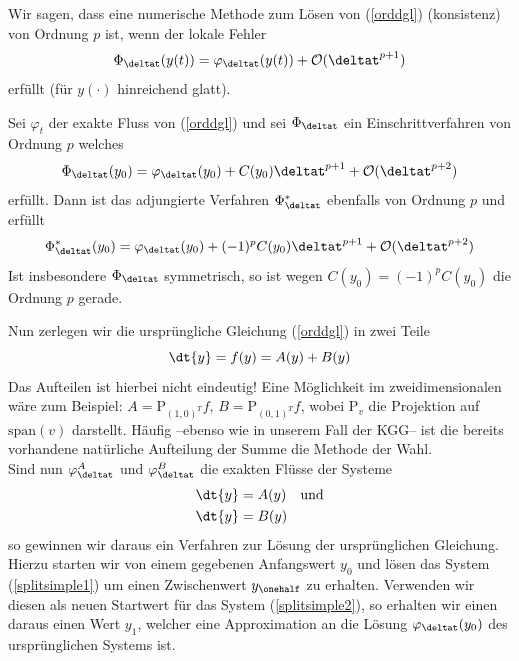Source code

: \begin{mathdef}[Konsistenzordnung]
Wir sagen, dass eine numerische Methode zum Lösen von (\ref{orddgl}) (konsistenz) von Ordnung $p$ ist, wenn der lokale Fehler \[\Phi_{\deltat}(y(t))=\varphi_{\deltat}(y(t))+\mathcal{O}(\deltat^{p+1})\] erfüllt (für $y(\cdot)$ hinreichend glatt).
\end{mathdef}
\begin{maththeorem}
\label{adjfloworder}
Sei $\varphi_t$ der exakte Fluss von (\ref{orddgl}) und sei $\Phi_{\deltat}$ ein Einschrittverfahren von Ordnung $p$ welches 
\[\Phi_{\deltat}(y_0)=\varphi_{\deltat}(y_0)+C(y_0)\deltat^{p+1}+\mathcal{O}(\deltat^{p+2})\]
erfüllt. Dann ist das adjungierte Verfahren $\Phi_{\deltat}^*$ ebenfalls von Ordnung $p$ und erfüllt
\[\Phi_{\deltat}^*(y_0)=\varphi_{\deltat}(y_0)+(-1)^{p}C(y_0)\deltat^{p+1}+\mathcal{O}(\deltat^{p+2})\]
Ist insbesondere $\Phi_{\deltat}$ symmetrisch, so ist wegen $C(y_0)=(-1)^pC(y_0)$ die Ordnung $p$ gerade.
\end{maththeorem}
Nun zerlegen wir die ursprüngliche Gleichung (\ref{orddgl}) in zwei Teile
\[\dt{y}=f(y)=A(y)+B(y) \]
Das Aufteilen ist hierbei nicht eindeutig! Eine Möglichkeit im zweidimensionalen wäre zum Beispiel: $A=\text{P}_{(1,0)^T}f,\,B=\text{P}_{(0,1)^T}f$, wobei $\text{P}_v$ die Projektion auf $\text{span}(v)$ darstellt. Häufig --ebenso wie in unserem Fall der KGG-- ist die bereits vorhandene natürliche Aufteilung der Summe die Methode der Wahl.\\
Sind nun $\varphi_{\deltat}^A$ und $\varphi_{\deltat}^B$ die exakten Flüsse der Systeme
\begin{align}
\dt{y}&=A(y)\quad \text{und} \label{splitsimple1}\\ 
\dt{y}&=B(y) \label{splitsimple2}
\end{align}
so gewinnen wir daraus ein Verfahren zur Lösung der ursprünglichen Gleichung.\\
Hierzu starten wir von einem gegebenen Anfangswert $y_0$ und lösen das System (\ref{splitsimple1}) um einen Zwischenwert $y_{\onehalf}$ zu erhalten. Verwenden wir diesen als neuen Startwert für das System (\ref{splitsimple2}), so erhalten wir einen daraus einen Wert $y_1$, welcher eine Approximation an die Lösung $\varphi_{\deltat}(y_0)$ des ursprünglichen Systems ist.\\[1cm]
\noindent\begin{minipage}{0.3\textwidth}


\end{minipage}%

> [TASK DETAILS]: The answer should hold the lines from the one containing "Hierzu starten wir" through the end of the entries above, set down exactly, with both ends included.

> [RESULT OF THIS TASK]:
Hierzu starten wir von einem gegebenen Anfangswert $y_0$ und lösen das System (\ref{splitsimple1}) um einen Zwischenwert $y_{\onehalf}$ zu erhalten. Verwenden wir diesen als neuen Startwert für das System (\ref{splitsimple2}), so erhalten wir einen daraus einen Wert $y_1$, welcher eine Approximation an die Lösung $\varphi_{\deltat}(y_0)$ des ursprünglichen Systems ist.\\[1cm]
\noindent\begin{minipage}{0.3\textwidth}


\end{minipage}%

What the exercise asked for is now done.